Voltando ao tema que citei acima – do amor como uma mercadoria com data de validade – o que você me diria? Já sentiu aquela forte paixão se transformar em tédio? Não minta. Eu tenho certeza de que já. Lembre-se de que não estou falando do sentimento que o seu pai e a sua mãe sentem por você.
Se o amor tem data de validade, quanto tempo dura o amor? É possível amar quando o nosso corpo entra em declínio, quando o nosso mau humor, as rugas e a fraqueza, tomam conta de nossas vidas? Com o tempo, o amor dá lugar ao companheirismo, para tentar, talvez, eclipsar o ódio causado pela convivência, e aquela toalha molhada deixada em cima da cama, que antes era motivo de sorriso, agora é motivo de uma briga que desencadeia vários outros conflitos pretéritos.
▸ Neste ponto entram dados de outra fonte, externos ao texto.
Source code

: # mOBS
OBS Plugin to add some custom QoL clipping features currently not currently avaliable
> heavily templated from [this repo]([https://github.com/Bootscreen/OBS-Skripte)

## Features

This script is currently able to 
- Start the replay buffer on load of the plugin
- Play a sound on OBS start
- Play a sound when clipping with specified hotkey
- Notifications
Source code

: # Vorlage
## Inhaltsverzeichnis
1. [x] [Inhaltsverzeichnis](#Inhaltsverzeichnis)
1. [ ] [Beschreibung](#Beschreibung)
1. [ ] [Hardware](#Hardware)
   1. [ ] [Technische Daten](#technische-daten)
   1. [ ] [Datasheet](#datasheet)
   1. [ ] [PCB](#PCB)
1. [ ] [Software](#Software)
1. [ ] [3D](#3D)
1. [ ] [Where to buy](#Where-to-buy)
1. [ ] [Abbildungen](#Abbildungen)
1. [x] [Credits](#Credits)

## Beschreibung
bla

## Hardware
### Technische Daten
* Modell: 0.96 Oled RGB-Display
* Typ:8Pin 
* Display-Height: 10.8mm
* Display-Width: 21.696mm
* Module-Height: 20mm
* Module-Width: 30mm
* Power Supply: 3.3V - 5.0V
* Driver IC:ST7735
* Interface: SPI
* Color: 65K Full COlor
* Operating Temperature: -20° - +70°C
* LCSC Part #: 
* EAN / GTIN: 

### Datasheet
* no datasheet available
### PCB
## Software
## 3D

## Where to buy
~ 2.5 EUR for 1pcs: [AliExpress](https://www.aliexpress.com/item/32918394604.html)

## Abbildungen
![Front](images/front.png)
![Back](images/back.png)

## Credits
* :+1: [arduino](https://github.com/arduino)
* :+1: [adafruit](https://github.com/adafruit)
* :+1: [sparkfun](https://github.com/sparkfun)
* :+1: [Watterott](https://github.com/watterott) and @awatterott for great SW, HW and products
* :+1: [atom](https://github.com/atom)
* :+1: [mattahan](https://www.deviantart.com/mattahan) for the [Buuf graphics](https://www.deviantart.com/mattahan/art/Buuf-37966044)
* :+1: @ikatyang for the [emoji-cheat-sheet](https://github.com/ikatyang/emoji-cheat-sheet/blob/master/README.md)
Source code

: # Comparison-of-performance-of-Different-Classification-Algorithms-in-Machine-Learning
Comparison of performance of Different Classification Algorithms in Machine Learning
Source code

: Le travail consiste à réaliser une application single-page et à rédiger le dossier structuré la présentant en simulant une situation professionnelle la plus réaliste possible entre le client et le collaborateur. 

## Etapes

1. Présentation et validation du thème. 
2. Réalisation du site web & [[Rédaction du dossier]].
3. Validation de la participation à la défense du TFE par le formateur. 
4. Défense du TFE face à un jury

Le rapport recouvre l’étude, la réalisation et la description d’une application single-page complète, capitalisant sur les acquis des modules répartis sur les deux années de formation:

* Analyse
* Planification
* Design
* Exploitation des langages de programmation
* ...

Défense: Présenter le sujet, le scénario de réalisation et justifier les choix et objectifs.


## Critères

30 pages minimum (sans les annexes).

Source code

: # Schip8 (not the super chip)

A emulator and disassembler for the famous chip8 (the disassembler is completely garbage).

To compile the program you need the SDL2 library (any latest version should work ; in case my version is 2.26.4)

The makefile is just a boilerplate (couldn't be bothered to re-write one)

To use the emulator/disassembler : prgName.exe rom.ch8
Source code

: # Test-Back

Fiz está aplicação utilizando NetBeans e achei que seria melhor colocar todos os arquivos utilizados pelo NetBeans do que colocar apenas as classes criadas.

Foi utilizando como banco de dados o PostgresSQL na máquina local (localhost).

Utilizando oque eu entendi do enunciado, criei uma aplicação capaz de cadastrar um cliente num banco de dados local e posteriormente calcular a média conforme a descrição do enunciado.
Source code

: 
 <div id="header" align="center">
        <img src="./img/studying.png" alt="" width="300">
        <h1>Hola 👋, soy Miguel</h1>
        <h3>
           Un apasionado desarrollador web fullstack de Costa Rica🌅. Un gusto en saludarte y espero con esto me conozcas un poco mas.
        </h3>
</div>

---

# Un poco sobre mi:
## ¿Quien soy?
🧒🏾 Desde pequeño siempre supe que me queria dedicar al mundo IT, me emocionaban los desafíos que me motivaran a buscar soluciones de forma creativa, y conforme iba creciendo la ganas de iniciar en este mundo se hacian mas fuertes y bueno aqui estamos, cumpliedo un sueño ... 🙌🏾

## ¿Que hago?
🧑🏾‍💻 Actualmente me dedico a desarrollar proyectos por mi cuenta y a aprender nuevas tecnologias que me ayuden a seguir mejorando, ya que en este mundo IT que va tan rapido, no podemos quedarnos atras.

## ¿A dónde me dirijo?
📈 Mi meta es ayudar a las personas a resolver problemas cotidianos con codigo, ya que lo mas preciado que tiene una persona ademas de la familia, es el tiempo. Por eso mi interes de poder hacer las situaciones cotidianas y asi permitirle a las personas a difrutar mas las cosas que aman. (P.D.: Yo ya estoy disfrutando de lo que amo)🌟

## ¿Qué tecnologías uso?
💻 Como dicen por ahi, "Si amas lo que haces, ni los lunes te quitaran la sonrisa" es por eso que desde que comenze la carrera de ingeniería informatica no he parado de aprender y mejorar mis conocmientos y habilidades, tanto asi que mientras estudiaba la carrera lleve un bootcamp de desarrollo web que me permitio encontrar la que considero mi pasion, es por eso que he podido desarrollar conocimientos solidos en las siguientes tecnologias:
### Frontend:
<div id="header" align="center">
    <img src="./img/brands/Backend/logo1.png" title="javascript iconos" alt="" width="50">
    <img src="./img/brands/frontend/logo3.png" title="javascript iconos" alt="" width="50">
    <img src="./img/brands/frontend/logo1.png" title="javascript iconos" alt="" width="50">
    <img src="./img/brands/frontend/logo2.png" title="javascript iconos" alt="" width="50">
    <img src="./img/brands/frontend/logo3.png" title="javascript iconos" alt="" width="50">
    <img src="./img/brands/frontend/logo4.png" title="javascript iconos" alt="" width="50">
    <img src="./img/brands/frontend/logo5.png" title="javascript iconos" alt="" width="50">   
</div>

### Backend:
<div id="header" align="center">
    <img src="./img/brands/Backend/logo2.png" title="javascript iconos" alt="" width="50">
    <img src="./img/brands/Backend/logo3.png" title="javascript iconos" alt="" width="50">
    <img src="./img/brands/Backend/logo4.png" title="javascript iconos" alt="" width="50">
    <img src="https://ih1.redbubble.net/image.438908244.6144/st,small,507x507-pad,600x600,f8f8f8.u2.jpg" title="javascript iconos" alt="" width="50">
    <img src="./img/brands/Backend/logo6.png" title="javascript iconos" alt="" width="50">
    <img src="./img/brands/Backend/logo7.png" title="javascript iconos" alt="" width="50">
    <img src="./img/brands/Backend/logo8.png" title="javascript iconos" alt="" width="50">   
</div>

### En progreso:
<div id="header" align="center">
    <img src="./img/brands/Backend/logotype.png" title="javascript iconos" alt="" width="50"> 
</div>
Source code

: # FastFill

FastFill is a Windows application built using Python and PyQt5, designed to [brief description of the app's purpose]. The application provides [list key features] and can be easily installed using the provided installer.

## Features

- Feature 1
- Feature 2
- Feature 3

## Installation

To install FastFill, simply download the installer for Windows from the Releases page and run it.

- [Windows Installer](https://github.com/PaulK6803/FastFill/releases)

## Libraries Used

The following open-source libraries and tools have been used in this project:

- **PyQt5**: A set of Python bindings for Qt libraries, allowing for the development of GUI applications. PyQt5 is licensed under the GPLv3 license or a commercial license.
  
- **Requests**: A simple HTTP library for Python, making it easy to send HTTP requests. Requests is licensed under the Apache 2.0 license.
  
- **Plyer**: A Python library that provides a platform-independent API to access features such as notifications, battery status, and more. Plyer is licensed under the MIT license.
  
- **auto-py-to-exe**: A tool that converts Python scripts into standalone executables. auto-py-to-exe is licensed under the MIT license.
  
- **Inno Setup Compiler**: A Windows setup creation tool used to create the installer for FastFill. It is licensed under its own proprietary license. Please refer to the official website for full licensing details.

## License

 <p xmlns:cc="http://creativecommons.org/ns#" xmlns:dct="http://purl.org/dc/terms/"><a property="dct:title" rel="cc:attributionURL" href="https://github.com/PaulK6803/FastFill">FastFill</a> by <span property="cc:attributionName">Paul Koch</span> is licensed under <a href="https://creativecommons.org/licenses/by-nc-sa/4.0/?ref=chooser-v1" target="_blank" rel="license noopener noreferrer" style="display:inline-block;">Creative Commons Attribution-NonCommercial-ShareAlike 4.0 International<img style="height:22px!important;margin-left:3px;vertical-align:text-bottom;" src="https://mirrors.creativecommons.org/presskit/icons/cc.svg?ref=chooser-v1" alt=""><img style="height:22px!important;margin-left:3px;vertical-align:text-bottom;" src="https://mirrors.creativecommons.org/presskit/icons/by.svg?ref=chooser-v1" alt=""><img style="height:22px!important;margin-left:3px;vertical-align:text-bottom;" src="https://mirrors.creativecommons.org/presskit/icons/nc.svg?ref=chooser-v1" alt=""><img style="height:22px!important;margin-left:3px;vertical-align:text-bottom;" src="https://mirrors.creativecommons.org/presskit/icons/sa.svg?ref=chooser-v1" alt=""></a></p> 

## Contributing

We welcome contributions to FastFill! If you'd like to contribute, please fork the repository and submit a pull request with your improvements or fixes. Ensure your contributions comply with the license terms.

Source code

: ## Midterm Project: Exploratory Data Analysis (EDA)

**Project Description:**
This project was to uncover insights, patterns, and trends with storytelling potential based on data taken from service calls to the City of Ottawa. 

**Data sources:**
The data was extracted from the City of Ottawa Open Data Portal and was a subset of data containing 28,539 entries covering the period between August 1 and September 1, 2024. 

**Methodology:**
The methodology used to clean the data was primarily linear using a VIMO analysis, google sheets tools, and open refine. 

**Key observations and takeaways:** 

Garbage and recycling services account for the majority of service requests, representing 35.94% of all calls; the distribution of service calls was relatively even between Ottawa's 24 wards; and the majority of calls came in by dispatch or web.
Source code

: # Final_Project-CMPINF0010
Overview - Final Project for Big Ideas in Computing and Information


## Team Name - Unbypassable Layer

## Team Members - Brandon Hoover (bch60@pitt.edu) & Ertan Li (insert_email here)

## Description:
Fomos ludibriados, quando crianças, a buscar uma cara-metade, a peça que falta em nossa vida. Eu prefiro dizer que o amor passa longe disso, na verdade, o amor é uma mão que espalha todas as outras peças de nossas vidas, incumbindo-nos a tarefa de reorganizar todas as peças em uma posição confortável para desfrutar inteiramente deste afeto.
Ame com todas as forças. Sofra. O sofrimento fortalece como diz o bigodudo Nietzsche, em um de seus aforismos. Uma vida sem amor não vale a pena ser vivida, mas, lembre-se: em todo paraíso há sempre um inferno.